Weber was shocked, to say the least.
“I asked her to tread very carefully in our conversation, because it sounded like, when I voiced concerns about staff and patient safety, Sherry (Dunlay) was responding by threatening my position,” she said. “So when I explained that concern to her, she responded to me, ‘If you don’t like it, you can leave.’”
She then filed a formal ethics complaint against the hospital using the facility’s anonymous tip line.
Four days later, she was fired – even though she had just signed a four-month extension a week earlier.
“If they’re not happy with your work, they’re not going to extend you, even at times when they’re short staffed,” she said.
In addition to losing her job, she’s worried that the outcome will dissuade other providers from raising safety concerns.
“When a system retaliates, like PeaceHealth Ketchikan did, against a nurse for voicing safety concerns, it creates a chilling effect in that other nurses and health care staff will not speak out in fear of retaliation from administration,” she said. “And this can result in harm or death of patients and/or staff.”
A Proper Investigation
State and local officials are now investigating the case after Weber accused the hospital of retaliating against her.
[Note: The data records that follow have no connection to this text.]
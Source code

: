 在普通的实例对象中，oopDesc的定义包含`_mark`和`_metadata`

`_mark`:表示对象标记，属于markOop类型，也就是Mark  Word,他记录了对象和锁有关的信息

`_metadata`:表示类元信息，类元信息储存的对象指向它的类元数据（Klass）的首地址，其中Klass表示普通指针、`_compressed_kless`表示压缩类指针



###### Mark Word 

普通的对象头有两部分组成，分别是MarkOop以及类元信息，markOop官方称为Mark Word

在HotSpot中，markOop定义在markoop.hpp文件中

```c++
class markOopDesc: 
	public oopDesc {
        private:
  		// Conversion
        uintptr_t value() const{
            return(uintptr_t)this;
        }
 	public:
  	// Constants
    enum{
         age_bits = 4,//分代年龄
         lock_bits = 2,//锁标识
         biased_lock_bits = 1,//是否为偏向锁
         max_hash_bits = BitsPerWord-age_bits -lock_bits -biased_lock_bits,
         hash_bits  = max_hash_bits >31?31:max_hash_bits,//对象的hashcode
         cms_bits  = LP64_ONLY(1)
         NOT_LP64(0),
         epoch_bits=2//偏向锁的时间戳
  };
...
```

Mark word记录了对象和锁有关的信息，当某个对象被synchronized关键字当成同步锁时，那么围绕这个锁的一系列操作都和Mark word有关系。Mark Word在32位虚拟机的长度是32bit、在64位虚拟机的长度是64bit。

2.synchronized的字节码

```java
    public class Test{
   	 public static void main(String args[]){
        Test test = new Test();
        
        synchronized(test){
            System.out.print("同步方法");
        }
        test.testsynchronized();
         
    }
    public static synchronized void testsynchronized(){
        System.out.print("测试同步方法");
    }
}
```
Weber has also asked the National Labor Relations Board to consider hers a whistleblower case, but both complaints remain in the early process.
The facility declined to comment on any of Weber’s comments. However, a spokesperson released a prepared statement that said the facility “has followed and continues to follow state and federal guidelines” when caring for COVID-19 patients. The spokesperson added that patient and caregiver safety remains the hospital’s top priority and that the hospital takes all reported concerns seriously.
The Alaska Nurses Association came out in support of Weber.
Program director Andrea Nutty said, “Our working conditions are our patients’ healing conditions. A safety risk to an employee is a safety risk to you or your loved one.”